::: DATA RECORDS
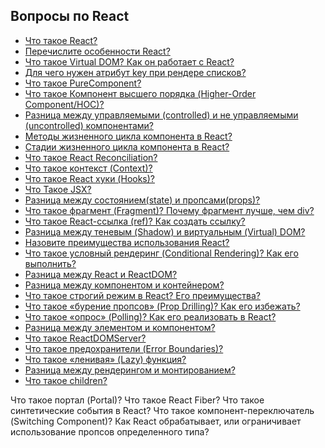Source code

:## Вопросы по React

- [Что такое React?](1.md)
- [Перечислите особенности React?](2.md)
- [Что такое Virtual DOM? Как он работает с React?](3.md)
- [Для чего нужен атрибут key при рендере списков?](4.md)
- [Что такое PureComponent?](5.md)
- [Что такое Компонент высшего порядка (Higher-Order Component/HOC)?](6.md)
- [Разница между управляемыми (controlled) и не управляемыми (uncontrolled) компонентами?](7.md)
- [Методы жизненного цикла компонента в React?](8.md)
- [Стадии жизненного цикла компонента в React?](9.md)
- [Что такое React Reconciliation?](10.md)
- [Что такое контекст (Context)?](11.md)
- [Что такое React хуки (Hooks)?](12.md)
- [Что Такое JSX?](13.md)
- [Разница между состоянием(state) и пропсами(props)?](14.md)
- [Что такое фрагмент (Fragment)? Почему фрагмент лучше, чем div?](15.md)
- [Что такое React-ссылка (ref)? Как создать ссылку?](16.md)
- [Разница между теневым (Shadow) и виртуальным (Virtual) DOM?](17.md)
- [Назовите преимущества использования React?](18.md)
- [Что такое условный рендеринг (Conditional Rendering)? Как его выполнить?](19.md)
- [Разница между React и ReactDOM?](20.md)
- [Разница между компонентом и контейнером?](21.md)
- [Что такое строгий режим в React? Его преимущества?](22.md)
- [Что такое «бурение пропсов» (Prop Drilling)? Как его избежать?](23.md)
- [Что такое «опрос» (Polling)? Как его реализовать в React?](24.md)
- [Разница между элементом и компонентом?](25.md)
- [Что такое ReactDOMServer?](26.md)
- [Что такое предохранители (Error Boundaries)?](27.md)
- [Что такое «ленивая» (Lazy) функция?](28.md)
- [Разница между рендерингом и монтированием?](29.md)
- [Что такое сhildren?](29.md)

Что такое портал (Portal)?
Что такое React Fiber?
Что такое синтетические события в React?
Что такое компонент-переключатель (Switching Component)?
Как React обрабатывает, или ограничивает использование пропсов определенного типа?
::::::
WHAT TO DO: Tally the lines above containing "Virtual". Answer with the count only.

RESULT OF THE EXERCISE: 2